ROEとは何か?
ROEとは、「純利益が株主資本の何%に達しているか」を表す指標です。日本語では、株主資本利益率と訳され、Return On Equityの略になります。equityは、株主資本、株式という意味です。ROEは、アール・オー・イーを読みます。
ROEは、純利益が株主資本の何%に達しているかを表す指標ですから、下記の計算式で算出されます。
ROE(株主資本利益率)= 純利益 ÷ 株主資本
ROEは、株主から集めたお金、つまり株主資本を、会社がどれだけ効率よく使って利益を出しているかを示しているので、会社経営の効率性を表す指標とされています。
ROEの平均値は、一般論として述べることは難しいですが、米国株の場合、15-20%くらいと考えられているようです。
なお、上記の数式では、純利益、株主資本ともに、直近の貸借対照表の確定値を使うのが一般的です。また、株主資本は実質的に自己資本なので、ROEを「自己資本利益率」と訳す例も見られます。
ROEは、何の役に立つのか?
ROEは、株主が出資したお金を、どれだけ効率よく使って利益を稼ぎ出せているかを示しているので、ある意味で、株主が最も関心を持っている疑問に答える数字だとも言えます。
また。比率の指標なので、会社の規模と関係なく、その会社が優秀な会社なのかどうか、会社のクオリティを分かりやすく示していると考えることもできます。
つまり一言で言えば、ROEは、その会社が優良企業かどうかを示しています。その意味で、非常に使い勝手が良い指標だと言って良いでしょう。
ROEの留意点
将来の要素は含まれていない
ROEは、直近の過去の貸借対照表の数字を使って計算します。そして、冒頭のROEの計算式を再掲しますが、ここに株価の要素が一切入っていないことに注意を払う必要があります。
ROE(株主資本利益率)= 純利益 ÷ 株主資本
株価は、将来のあらゆる要素を瞬間的に織り込んでいくので、会社が将来どうなるかを、ある程度正確に示しますが、ROEにはその要素が入っていないのです。

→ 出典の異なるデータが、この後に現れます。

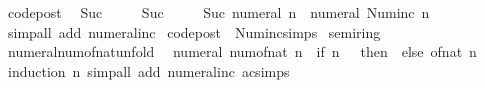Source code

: \begin{isabellebody}
\endisadelimdocument
%
\isatagdocument
%
\isamarkuptrue%
%
\endisatagdocument
{\isafolddocument}%
%
\isadelimdocument
%
\endisadelimdocument
{}\isamarkupfalse%
\ {\isacharbrackleft}{\kern0pt}code{\isacharunderscore}{\kern0pt}post{\isacharbrackright}{\kern0pt}{\isacharcolon}{\kern0pt}\isanewline
\ \ {\isachardoublequoteopen}Suc\ {}\ {\isacharequal}{\kern0pt}\ {}{\isachardoublequoteclose}\isanewline
\ \ {\isachardoublequoteopen}Suc\ {}\ {\isacharequal}{\kern0pt}\ {}{\isachardoublequoteclose}\isanewline
\ \ {\isachardoublequoteopen}Suc\ {\isacharparenleft}{\kern0pt}numeral\ n{\isacharparenright}{\kern0pt}\ {\isacharequal}{\kern0pt}\ numeral\ {\isacharparenleft}{\kern0pt}Num{\isachardot}{\kern0pt}inc\ n{\isacharparenright}{\kern0pt}{\isachardoublequoteclose}\isanewline
%
\isadelimproof
\ \ %
\endisadelimproof
%
\isatagproof
{}\isamarkupfalse%
\ {\isacharparenleft}{\kern0pt}simp{\isacharunderscore}{\kern0pt}all\ add{\isacharcolon}{\kern0pt}\ numeral{\isacharunderscore}{\kern0pt}inc{\isacharparenright}{\kern0pt}%
\endisatagproof
{\isafoldproof}%
%
\isadelimproof
\isanewline
%
\endisadelimproof
\isanewline
{}\isamarkupfalse%
\ {\isacharbrackleft}{\kern0pt}code{\isacharunderscore}{\kern0pt}post{\isacharbrackright}{\kern0pt}\ {\isacharequal}{\kern0pt}\ Num{\isachardot}{\kern0pt}inc{\isachardot}{\kern0pt}simps%
\isadelimdocument
%
\endisadelimdocument
%
\isatagdocument
%
\isamarkuptrue%
%
\endisatagdocument
{\isafolddocument}%
%
\isadelimdocument
%
\endisadelimdocument
{}\isamarkupfalse%
\ semiring{\isacharunderscore}{\kern0pt}{}\isanewline
{}\isanewline
\isanewline
{}\isamarkupfalse%
\ numeral{\isacharunderscore}{\kern0pt}num{\isacharunderscore}{\kern0pt}of{\isacharunderscore}{\kern0pt}nat{\isacharunderscore}{\kern0pt}unfold{\isacharcolon}{\kern0pt}\isanewline
\ \ {\isacartoucheopen}numeral\ {\isacharparenleft}{\kern0pt}num{\isacharunderscore}{\kern0pt}of{\isacharunderscore}{\kern0pt}nat\ n{\isacharparenright}{\kern0pt}\ {\isacharequal}{\kern0pt}\ {\isacharparenleft}{\kern0pt}if\ n\ {\isacharequal}{\kern0pt}\ {}\ then\ {}\ else\ of{\isacharunderscore}{\kern0pt}nat\ n{\isacharparenright}{\kern0pt}{\isacartoucheclose}\isanewline
%
\isadelimproof
\ \ %
\endisadelimproof
%
\isatagproof
{}\isamarkupfalse%
\ {\isacharparenleft}{\kern0pt}induction\ n{\isacharparenright}{\kern0pt}\ {\isacharparenleft}{\kern0pt}simp{\isacharunderscore}{\kern0pt}all\ add{\isacharcolon}{\kern0pt}\ numeral{\isacharunderscore}{\kern0pt}inc\ ac{\isacharunderscore}{\kern0pt}simps{\isacharparenright}{\kern0pt}%

\end{isabellebody}
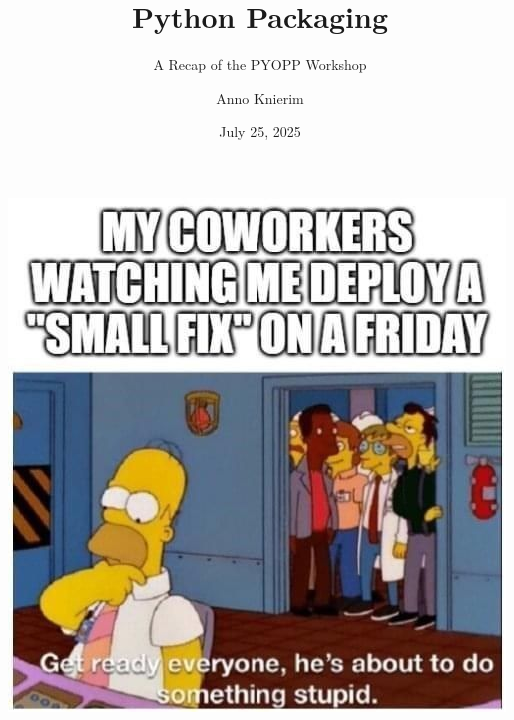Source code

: \documentclass[aspectratio=1610, 9pt]{beamer}
\title{Python Packaging}
\subtitle{A Recap of the PYOPP Workshop}
\author[A.~Knierim]{Anno Knierim}
\date{July 25, 2025}
\begin{document}
\maketitle









\begin{frame}
  \begin{center}
    \includegraphics[height=0.75\textheight]{graphics/homer.jpg}
  \end{center}
\end{frame}
\end{document}
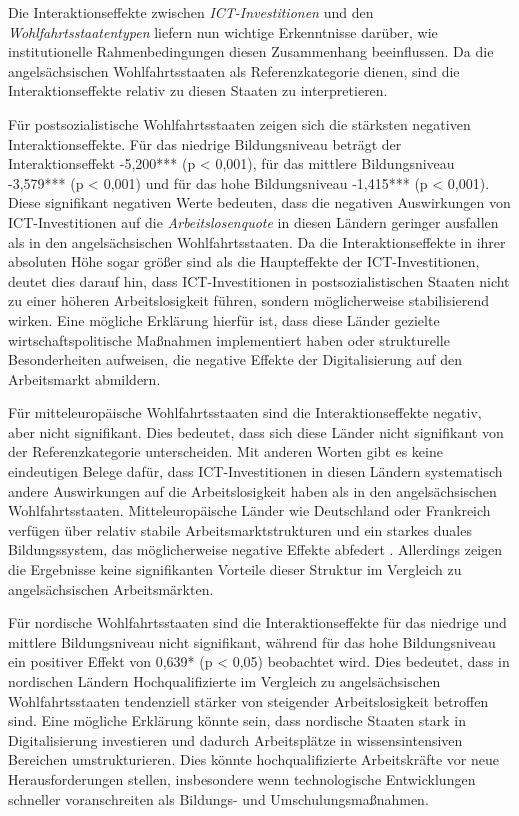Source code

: Die Interaktionseffekte zwischen \textit{\ac{ICT}-Investitionen} und den 
\textit{Wohlfahrtsstaatentypen} liefern nun wichtige Erkenntnisse darüber, wie institutionelle 
Rahmenbedingungen diesen Zusammenhang beeinflussen. Da die angelsächsischen Wohlfahrtsstaaten 
als Referenzkategorie dienen, sind die Interaktionseffekte relativ zu diesen Staaten zu 
interpretieren.

Für postsozialistische Wohlfahrtsstaaten zeigen sich die stärksten negativen Interaktionseffekte. 
Für das niedrige Bildungsniveau beträgt der Interaktionseffekt -5,200*** (p < 0,001), für das 
mittlere Bildungsniveau -3,579*** (p < 0,001) und für das hohe Bildungsniveau -1,415*** 
(p < 0,001). Diese signifikant negativen Werte bedeuten, dass die negativen Auswirkungen von 
\ac{ICT}-Investitionen auf die \textit{Arbeitslosenquote} in diesen Ländern geringer ausfallen 
als in den angelsächsischen Wohlfahrtsstaaten. Da die Interaktionseffekte in ihrer absoluten Höhe 
sogar größer sind als die Haupteffekte der \ac{ICT}-Investitionen, deutet dies darauf hin, dass 
\ac{ICT}-Investitionen in postsozialistischen Staaten nicht zu einer höheren Arbeitslosigkeit 
führen, sondern möglicherweise stabilisierend wirken. Eine mögliche Erklärung hierfür ist, dass 
diese Länder gezielte wirtschaftspolitische Maßnahmen implementiert haben oder strukturelle 
Besonderheiten aufweisen, die negative Effekte der Digitalisierung auf den Arbeitsmarkt abmildern.

Für mitteleuropäische Wohlfahrtsstaaten sind die Interaktionseffekte negativ, aber nicht 
signifikant. Dies bedeutet, dass sich diese Länder nicht signifikant von der Referenzkategorie 
unterscheiden. Mit anderen Worten gibt es keine eindeutigen Belege dafür, dass 
\ac{ICT}-Investitionen in diesen Ländern systematisch andere Auswirkungen auf die 
Arbeitslosigkeit haben als in den angelsächsischen Wohlfahrtsstaaten. Mitteleuropäische Länder 
wie Deutschland oder Frankreich verfügen über relativ stabile Arbeitsmarktstrukturen und ein 
starkes duales Bildungssystem, das möglicherweise negative Effekte abfedert 
\parencite[vgl.][S. 25]{hall2001varieties}. Allerdings zeigen die Ergebnisse keine signifikanten 
Vorteile dieser Struktur im Vergleich zu angelsächsischen Arbeitsmärkten.

Für nordische Wohlfahrtsstaaten sind die Interaktionseffekte für das niedrige und mittlere 
Bildungsniveau nicht signifikant, während für das hohe Bildungsniveau ein positiver Effekt von 
0,639* (p < 0,05) beobachtet wird. Dies bedeutet, dass in nordischen Ländern Hochqualifizierte 
im Vergleich zu angelsächsischen Wohlfahrtsstaaten tendenziell stärker von steigender 
Arbeitslosigkeit betroffen sind. Eine mögliche Erklärung könnte sein, dass nordische Staaten stark 
in Digitalisierung investieren und dadurch Arbeitsplätze in wissensintensiven Bereichen 
umstrukturieren. Dies könnte hochqualifizierte Arbeitskräfte vor neue Herausforderungen stellen, 
insbesondere wenn technologische Entwicklungen schneller voranschreiten als Bildungs- und 
Umschulungsmaßnahmen.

株式投資をしていると、どれだけ売上や利益が出ても、株価が上がらないケースに直面することがあります。その大半は、売上や利益には現れてこないネガティブな要素が株価に織り込まれていることが多いからなのですが、ROEにはこうした将来的な要素が一切含まれていないことを知っておく必要があります。
株主資産の大きさに左右される
もう一度、ROEの計算式を出しますが、分母が「株主資本」になっている点に注目してください。
ROE(株主資本利益率)= 純利益 ÷ 株主資本
スタートアップ企業などにありがちなことですが、株主資本がまだ小さい場合、実力以上にROEが跳ね上がることがあります。逆に、会社が何らかの事情で内部留保を一時的に積み上げたような場合は株主資本が膨れ上がるので、ROEは実力以下に下がります。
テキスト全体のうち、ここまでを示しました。